# ACTIVITY
Determine how many lines of the records include "interface", and answer with the number alone.

DATA TO USE section start

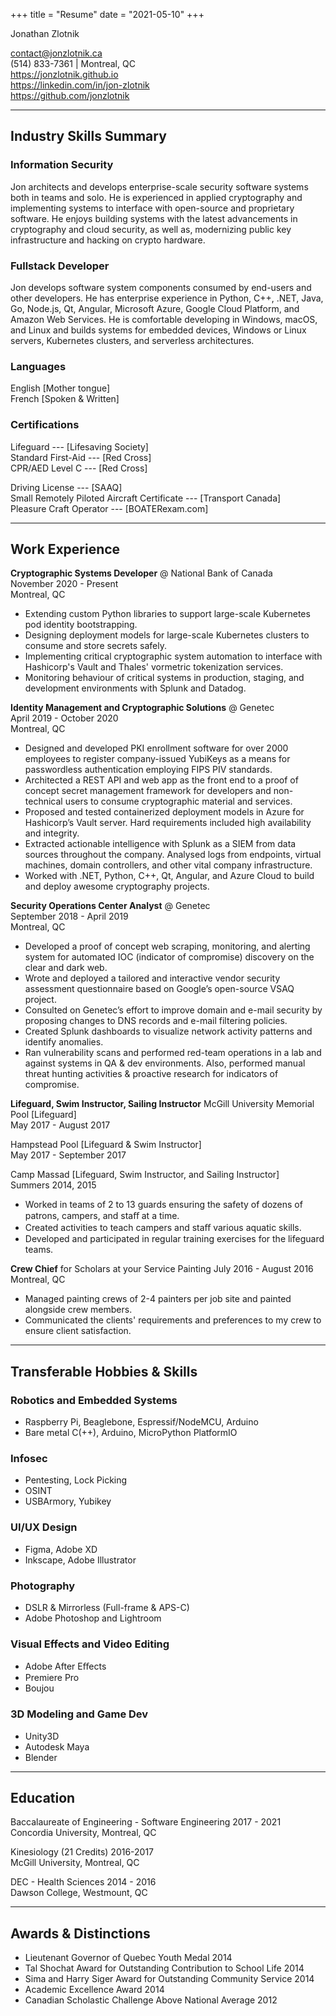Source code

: +++
title = "Resume"
date = "2021-05-10"
+++

Jonathan Zlotnik

contact@jonzlotnik.ca \
(514) 833-7361 | Montreal, QC \
https://jonzlotnik.github.io \
https://linkedin.com/in/jon-zlotnik \
https://github.com/jonzlotnik

_________________________________

## Industry Skills Summary

### Information Security

Jon architects and develops enterprise-scale security software systems both in teams and solo.
He is experienced in applied cryptography and implementing systems to interface with open-source and proprietary software.
He enjoys building systems with the latest advancements in cryptography and cloud security, as well as, modernizing public key infrastructure and hacking on crypto hardware.

### Fullstack Developer

Jon develops software system components consumed by end-users and other developers.
He has enterprise experience in Python, C++, .NET, Java, Go, Node.js, Qt, Angular, Microsoft Azure, Google Cloud Platform, and Amazon Web Services.
He is comfortable developing in Windows, macOS, and Linux and builds systems for embedded devices, Windows or Linux servers, Kubernetes clusters, and serverless architectures.


### Languages

English [Mother tongue] \
French [Spoken & Written]

### Certifications

Lifeguard --- [Lifesaving Society] \
Standard First-Aid --- [Red Cross] \
CPR/AED Level C --- [Red Cross]

Driving License --- [SAAQ] \
Small Remotely Piloted Aircraft Certificate --- [Transport Canada] \
Pleasure Craft Operator --- [BOATERexam.com]

_________________________________

## Work Experience

**Cryptographic Systems Developer** @ National Bank of Canada \
November 2020 - Present \
Montreal, QC

- Extending custom Python libraries to support large-scale Kubernetes pod identity bootstrapping.
- Designing deployment models for large-scale Kubernetes clusters to consume and store secrets safely.
- Implementing critical cryptographic system automation to interface with Hashicorp's Vault and Thales' vormetric tokenization services.
- Monitoring behaviour of critical systems in production, staging, and development environments with Splunk and Datadog.


**Identity Management and Cryptographic Solutions** @ Genetec \
April 2019 - October 2020 \
Montreal, QC

- Designed and developed PKI enrollment software for over 2000 employees to register company-issued YubiKeys as a means for passwordless authentication employing FIPS PIV standards.
- Architected a REST API and web app as the front end to a proof of concept secret management framework for developers and non-technical users to consume cryptographic material and services.
- Proposed and tested containerized deployment models in Azure for Hashicorp’s Vault server. Hard requirements included high availability and integrity.
- Extracted actionable intelligence with Splunk as a SIEM from data sources throughout the company. Analysed logs from endpoints, virtual machines, domain controllers, and other vital company infrastructure.
- Worked with .NET, Python, C++, Qt, Angular, and Azure Cloud to build and deploy awesome cryptography projects.

**Security Operations Center Analyst** @ Genetec \
September 2018 - April 2019 \
Montreal, QC

- Developed a proof of concept web scraping, monitoring, and alerting system for automated IOC (indicator of compromise) discovery on the clear and dark web.
- Wrote and deployed a tailored and interactive vendor security assessment questionnaire based on Google’s open-source VSAQ project.
- Consulted on Genetec’s effort to improve domain and e-mail security by proposing changes to DNS records and e-mail filtering policies.
- Created Splunk dashboards to visualize network activity patterns and identify anomalies.
- Ran vulnerability scans and performed red-team operations in a lab and against systems in QA & dev environments. Also, performed manual threat hunting activities & proactive research for indicators of compromise.

**Lifeguard, Swim Instructor, Sailing Instructor**
McGill University Memorial Pool [Lifeguard] \
May 2017 - August 2017

Hampstead Pool [Lifeguard & Swim Instructor] \
May 2017 - September 2017

Camp Massad [Lifeguard, Swim Instructor, and Sailing Instructor] \
Summers 2014, 2015

- Worked in teams of 2 to 13 guards ensuring the safety of dozens of patrons, campers, and staﬀ at a time.
- Created activities to teach campers and staﬀ various aquatic skills.
- Developed and participated in regular training exercises for the lifeguard teams.

**Crew Chief** for Scholars at your Service Painting July 2016 - August 2016 \
Montreal, QC

- Managed painting crews of 2-4 painters per job site and painted alongside crew members.
- Communicated the clients' requirements and preferences to my crew to ensure client satisfaction.

_________________________________

## Transferable Hobbies & Skills

### Robotics and Embedded Systems

- Raspberry Pi, Beaglebone, Espressif/NodeMCU, Arduino
- Bare metal C(++), Arduino, MicroPython PlatformIO
  
### Infosec

- Pentesting, Lock Picking
- OSINT
- USBArmory, Yubikey

### UI/UX Design

- Figma, Adobe XD
- Inkscape, Adobe Illustrator

### Photography

- DSLR & Mirrorless (Full-frame & APS-C)
- Adobe Photoshop and Lightroom

### Visual Effects and Video Editing

- Adobe After Eﬀects
- Premiere Pro
- Boujou

### 3D Modeling and Game Dev

- Unity3D
- Autodesk Maya
- Blender

_________________________________

## Education

Baccalaureate of Engineering - Software Engineering 2017 - 2021 \
Concordia University, Montreal, QC

Kinesiology (21 Credits) 2016-2017 \
McGill University, Montreal, QC

DEC - Health Sciences 2014 - 2016 \
Dawson College, Westmount, QC

_________________________________

## Awards & Distinctions

- Lieutenant Governor of Quebec Youth Medal 2014
- Tal Shochat Award for Outstanding Contribution to School Life 2014
- Sima and Harry Siger Award for Outstanding Community Service 2014
- Academic Excellence Award 2014
- Canadian Scholastic Challenge Above National Average 2012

DATA TO USE section end

# RESULT
2